Mais de 95% dos habitantes dessa região são índios, mas o prefeito é branco. Dos nove vereadores, seis são indígenas, embora "apenas três estejam envolvidos com as questões indígenas". "Há um consenso entre nossas associações de que podemos e devemos assumir a prefeitura", diz o vereador Domingos Sávio Camico, 32, do PV e da etnia baniwa.
Em todo o país, os índios têm um único prefeito eleito, em Baía da Traição, na Paraíba. Nas últimas eleições municipais, de 342 candidatos indígenas, foram eleitos seis vice-prefeitos e 82 vereadores, de acordo com o Cimi (Conselho Indigenista Missionário). Pelo Censo de 2000, existem 734.127 índios no país. Cerca de 200 mil têm título de eleitor.
Entre as associações indígenas da região, a mais conhecida é a Foirn (Federação das Organizações Indígenas do Rio Negro), fundada em 1987 e que reúne mais de 50 organizações de base. É a mais antiga e mais profissional de todas as entidades indígenas. A diretoria e quadros de primeiro escalão são índios das várias etnias. A Foirn ficou conhecida quando lutou durante anos pela demarcação das terras da região. "Nossa bandeira era a proteção da selva amazônica", diz Braz de Oliveira França, 57, da etnia baré, coordenador do convênio com a Fundação Nacional de Saúde.
Por causa desse convênio, a Foirn é hoje a responsável pelo serviço de saúde de toda essa região. A um custo anual de R$ 8,6 milhões, a federação mantém quatro médicos, oito dentistas, 16 enfermeiros, 70 técnicos de enfermagem e 125 agentes de saúde. Os últimos, todos indígenas, são treinados e moram nas aldeias.
Para atingir os 21 mil índios em toda a área, 30 voadeiras (barcos de alumínio com motor) consomem cerca de 30 mil litros de gasolina por mês.

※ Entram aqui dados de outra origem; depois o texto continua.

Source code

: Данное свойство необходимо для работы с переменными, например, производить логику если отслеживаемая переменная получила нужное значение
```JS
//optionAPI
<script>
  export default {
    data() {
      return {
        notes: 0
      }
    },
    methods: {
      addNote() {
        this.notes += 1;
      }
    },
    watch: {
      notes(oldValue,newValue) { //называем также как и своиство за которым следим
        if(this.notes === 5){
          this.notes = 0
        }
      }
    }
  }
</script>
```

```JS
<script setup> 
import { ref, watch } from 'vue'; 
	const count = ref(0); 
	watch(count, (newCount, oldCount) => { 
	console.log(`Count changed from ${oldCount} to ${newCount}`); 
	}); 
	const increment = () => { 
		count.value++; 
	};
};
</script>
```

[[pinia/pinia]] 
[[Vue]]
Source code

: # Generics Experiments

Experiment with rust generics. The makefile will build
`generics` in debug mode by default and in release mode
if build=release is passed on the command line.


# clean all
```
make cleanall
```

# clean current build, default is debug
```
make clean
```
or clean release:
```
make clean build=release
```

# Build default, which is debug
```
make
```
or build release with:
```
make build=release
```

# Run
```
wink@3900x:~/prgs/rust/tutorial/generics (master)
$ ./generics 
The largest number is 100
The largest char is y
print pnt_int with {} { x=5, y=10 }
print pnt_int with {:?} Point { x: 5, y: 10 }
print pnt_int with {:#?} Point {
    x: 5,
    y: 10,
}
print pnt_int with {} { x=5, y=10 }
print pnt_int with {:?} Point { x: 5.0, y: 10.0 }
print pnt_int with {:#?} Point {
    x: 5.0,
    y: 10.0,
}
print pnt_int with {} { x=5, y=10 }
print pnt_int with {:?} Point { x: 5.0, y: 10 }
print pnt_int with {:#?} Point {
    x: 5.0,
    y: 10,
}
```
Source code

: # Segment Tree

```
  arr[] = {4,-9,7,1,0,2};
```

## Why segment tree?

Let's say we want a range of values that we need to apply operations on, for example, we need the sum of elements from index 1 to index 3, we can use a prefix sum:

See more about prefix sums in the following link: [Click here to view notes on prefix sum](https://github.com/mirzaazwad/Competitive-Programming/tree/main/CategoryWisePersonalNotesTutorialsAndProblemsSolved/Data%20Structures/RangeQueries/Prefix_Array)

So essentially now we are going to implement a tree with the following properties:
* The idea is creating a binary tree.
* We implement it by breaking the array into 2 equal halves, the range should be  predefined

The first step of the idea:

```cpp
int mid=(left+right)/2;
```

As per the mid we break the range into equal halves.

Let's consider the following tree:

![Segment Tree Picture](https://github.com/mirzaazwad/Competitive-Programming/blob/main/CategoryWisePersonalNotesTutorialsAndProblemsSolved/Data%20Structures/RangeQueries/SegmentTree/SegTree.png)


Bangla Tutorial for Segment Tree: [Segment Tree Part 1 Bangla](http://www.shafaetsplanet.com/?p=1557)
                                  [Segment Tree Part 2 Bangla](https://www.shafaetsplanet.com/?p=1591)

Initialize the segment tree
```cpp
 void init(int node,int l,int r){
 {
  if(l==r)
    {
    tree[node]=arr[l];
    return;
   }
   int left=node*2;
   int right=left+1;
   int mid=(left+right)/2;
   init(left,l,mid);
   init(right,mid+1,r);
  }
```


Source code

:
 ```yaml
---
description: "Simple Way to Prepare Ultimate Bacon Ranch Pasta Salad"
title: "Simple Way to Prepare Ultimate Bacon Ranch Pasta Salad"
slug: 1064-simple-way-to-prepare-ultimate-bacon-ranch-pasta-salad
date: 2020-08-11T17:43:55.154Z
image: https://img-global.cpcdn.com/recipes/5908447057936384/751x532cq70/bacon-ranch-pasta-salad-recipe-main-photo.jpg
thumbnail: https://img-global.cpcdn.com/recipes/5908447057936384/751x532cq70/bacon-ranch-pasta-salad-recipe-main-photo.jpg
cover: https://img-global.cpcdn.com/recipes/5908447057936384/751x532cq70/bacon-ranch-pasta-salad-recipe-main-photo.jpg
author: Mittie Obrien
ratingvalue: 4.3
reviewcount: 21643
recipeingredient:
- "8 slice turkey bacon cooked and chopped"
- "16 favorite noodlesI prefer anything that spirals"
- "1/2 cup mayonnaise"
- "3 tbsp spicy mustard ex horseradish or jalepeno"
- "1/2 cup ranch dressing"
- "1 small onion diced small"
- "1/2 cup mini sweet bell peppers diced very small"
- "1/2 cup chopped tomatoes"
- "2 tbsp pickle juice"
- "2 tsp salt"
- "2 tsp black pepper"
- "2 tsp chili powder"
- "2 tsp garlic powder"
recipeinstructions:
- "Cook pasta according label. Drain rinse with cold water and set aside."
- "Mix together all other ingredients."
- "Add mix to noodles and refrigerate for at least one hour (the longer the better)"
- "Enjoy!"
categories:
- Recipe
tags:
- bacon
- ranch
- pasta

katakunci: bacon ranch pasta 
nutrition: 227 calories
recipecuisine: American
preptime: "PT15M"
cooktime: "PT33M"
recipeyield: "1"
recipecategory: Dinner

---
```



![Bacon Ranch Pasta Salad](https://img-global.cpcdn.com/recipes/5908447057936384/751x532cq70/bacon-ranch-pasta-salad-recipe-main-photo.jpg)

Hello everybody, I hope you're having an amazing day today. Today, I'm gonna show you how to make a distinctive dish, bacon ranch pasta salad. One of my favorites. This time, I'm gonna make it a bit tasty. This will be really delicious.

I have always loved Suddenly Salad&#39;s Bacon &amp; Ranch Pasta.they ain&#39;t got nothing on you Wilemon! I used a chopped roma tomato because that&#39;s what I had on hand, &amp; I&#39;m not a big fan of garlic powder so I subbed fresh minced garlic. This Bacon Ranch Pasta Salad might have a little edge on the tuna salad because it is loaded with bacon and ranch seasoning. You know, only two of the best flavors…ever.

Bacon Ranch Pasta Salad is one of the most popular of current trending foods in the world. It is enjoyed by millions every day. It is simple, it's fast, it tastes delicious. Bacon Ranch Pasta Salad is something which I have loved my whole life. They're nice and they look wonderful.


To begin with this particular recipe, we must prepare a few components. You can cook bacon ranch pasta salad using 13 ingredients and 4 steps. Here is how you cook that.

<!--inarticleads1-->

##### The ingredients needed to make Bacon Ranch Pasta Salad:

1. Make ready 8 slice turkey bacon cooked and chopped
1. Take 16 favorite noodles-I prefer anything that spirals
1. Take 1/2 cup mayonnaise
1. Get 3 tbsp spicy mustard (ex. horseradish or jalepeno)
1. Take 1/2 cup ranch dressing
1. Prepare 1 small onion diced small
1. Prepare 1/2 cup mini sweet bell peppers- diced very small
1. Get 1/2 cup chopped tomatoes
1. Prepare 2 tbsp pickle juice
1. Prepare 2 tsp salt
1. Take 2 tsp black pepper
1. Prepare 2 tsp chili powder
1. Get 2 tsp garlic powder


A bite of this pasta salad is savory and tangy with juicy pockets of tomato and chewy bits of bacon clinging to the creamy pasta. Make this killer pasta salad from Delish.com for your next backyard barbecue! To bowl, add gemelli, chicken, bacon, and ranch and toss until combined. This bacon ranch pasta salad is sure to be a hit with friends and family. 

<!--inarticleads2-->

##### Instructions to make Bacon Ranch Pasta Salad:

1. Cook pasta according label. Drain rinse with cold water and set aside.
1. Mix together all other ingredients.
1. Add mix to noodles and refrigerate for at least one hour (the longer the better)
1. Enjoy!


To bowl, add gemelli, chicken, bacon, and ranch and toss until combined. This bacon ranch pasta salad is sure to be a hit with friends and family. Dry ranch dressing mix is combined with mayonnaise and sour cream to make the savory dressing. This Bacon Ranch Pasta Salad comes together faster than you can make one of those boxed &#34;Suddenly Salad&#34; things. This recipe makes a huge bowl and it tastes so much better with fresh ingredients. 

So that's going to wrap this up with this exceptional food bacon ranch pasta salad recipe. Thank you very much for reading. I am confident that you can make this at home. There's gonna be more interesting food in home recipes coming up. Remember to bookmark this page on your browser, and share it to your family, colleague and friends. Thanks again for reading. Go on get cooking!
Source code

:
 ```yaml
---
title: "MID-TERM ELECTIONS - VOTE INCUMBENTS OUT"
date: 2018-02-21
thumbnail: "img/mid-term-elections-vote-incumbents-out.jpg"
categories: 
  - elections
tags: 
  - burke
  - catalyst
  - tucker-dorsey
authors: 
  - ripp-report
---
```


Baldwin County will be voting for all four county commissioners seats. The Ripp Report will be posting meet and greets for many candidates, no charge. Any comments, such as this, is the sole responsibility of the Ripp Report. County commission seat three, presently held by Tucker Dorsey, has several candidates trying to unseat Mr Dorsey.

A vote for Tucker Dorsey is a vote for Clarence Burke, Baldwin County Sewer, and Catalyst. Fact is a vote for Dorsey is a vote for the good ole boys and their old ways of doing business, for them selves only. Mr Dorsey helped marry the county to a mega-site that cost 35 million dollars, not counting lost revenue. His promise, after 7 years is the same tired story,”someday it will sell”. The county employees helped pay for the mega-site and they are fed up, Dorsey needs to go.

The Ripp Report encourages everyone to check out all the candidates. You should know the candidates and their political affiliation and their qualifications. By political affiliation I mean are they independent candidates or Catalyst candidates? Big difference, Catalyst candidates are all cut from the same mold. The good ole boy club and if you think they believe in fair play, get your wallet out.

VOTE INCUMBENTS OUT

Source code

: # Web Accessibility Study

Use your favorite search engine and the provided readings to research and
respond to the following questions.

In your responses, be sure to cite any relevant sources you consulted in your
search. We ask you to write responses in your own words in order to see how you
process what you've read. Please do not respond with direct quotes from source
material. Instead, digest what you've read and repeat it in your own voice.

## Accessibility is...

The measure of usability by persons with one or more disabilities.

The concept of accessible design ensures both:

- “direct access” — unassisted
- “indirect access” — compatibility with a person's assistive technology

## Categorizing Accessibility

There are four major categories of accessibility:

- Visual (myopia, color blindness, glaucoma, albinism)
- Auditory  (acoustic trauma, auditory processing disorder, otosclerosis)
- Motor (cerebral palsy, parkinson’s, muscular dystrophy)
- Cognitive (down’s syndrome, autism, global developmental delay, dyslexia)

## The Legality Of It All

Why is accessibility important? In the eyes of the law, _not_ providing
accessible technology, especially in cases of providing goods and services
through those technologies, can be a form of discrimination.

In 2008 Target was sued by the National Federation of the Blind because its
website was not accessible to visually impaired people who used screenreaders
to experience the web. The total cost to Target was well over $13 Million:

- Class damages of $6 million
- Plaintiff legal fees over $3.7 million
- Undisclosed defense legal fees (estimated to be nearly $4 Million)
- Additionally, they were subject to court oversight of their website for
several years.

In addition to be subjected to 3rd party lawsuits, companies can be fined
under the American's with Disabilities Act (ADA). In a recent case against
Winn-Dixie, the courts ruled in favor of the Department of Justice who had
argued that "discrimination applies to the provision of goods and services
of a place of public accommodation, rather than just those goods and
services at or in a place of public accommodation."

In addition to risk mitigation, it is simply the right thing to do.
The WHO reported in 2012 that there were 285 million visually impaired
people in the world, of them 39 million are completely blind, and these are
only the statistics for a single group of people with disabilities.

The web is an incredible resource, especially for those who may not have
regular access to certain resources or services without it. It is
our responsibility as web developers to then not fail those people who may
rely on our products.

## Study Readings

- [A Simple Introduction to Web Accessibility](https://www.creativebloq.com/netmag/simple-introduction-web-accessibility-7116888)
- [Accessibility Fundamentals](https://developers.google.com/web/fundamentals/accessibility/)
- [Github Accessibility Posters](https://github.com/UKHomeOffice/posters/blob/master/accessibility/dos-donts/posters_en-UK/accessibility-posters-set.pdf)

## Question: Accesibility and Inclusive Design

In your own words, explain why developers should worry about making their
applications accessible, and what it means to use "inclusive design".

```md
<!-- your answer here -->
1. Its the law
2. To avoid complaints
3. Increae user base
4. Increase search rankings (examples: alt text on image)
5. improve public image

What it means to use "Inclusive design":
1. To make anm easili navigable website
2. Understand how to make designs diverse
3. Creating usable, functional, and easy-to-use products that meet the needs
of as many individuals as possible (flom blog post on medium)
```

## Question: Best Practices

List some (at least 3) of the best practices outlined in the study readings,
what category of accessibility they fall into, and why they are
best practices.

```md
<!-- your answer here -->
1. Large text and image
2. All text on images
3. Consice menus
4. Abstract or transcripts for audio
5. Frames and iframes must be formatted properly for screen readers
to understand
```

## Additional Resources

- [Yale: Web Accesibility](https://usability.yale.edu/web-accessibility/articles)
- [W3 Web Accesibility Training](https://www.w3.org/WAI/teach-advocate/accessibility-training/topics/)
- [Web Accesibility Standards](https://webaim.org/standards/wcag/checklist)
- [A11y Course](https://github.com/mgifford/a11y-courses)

A central, em São Gabriel, monitora com computadores todo o movimento das equipes e alerta para as situações mais críticas. Por exemplo, 70% dos índios da comunidade Mariba estão com suspeita de tuberculose e precisam de exames e tratamento. O hospital mais próximo, de Iauareté, tem um aparelho de raio-X, a Foirn ofereceu os filmes, mas faltam os quadros para a adaptação desses filmes. Também não há soro antiofídico na região.
Situações como essas levaram a Foirn a lutar por um desenvolvimento auto-sustentável das tribos, com atividades que façam parte de suas tradições, mas que possam alimentá-los. Só remédio não vai salvá-los.
Na semana passada, o presidente da Foirn, Orlando José de Oliveira, 51, da etnia baré e formação em filosofia, viajou para a Europa e a Austrália em busca de financiamento para os vários projetos auto-sustentáveis em andamento. Nos relatórios que levou, estão projetos de criação de peixes da região, que já dão bons resultados há quatro anos, de plantio de mandioca e de incentivo ao artesanato das tribos, especialmente o de folhas da palmeira tucum.
Os projetos da Foirn, em parceria com várias instituições, também incluem escolas indígenas pilotos e a recuperação da cultura e das tradições de pajés e cumus (benzedores) de cada etnia.
Incluem também uma rádio própria que possa transmitir nos vários idiomas e que possa ser ouvida em toda a região. Para ter um programa de meia hora por semana na rádio municipal, a Foirn paga R$ 250 e é proibida de falar em outra língua que não seja o português.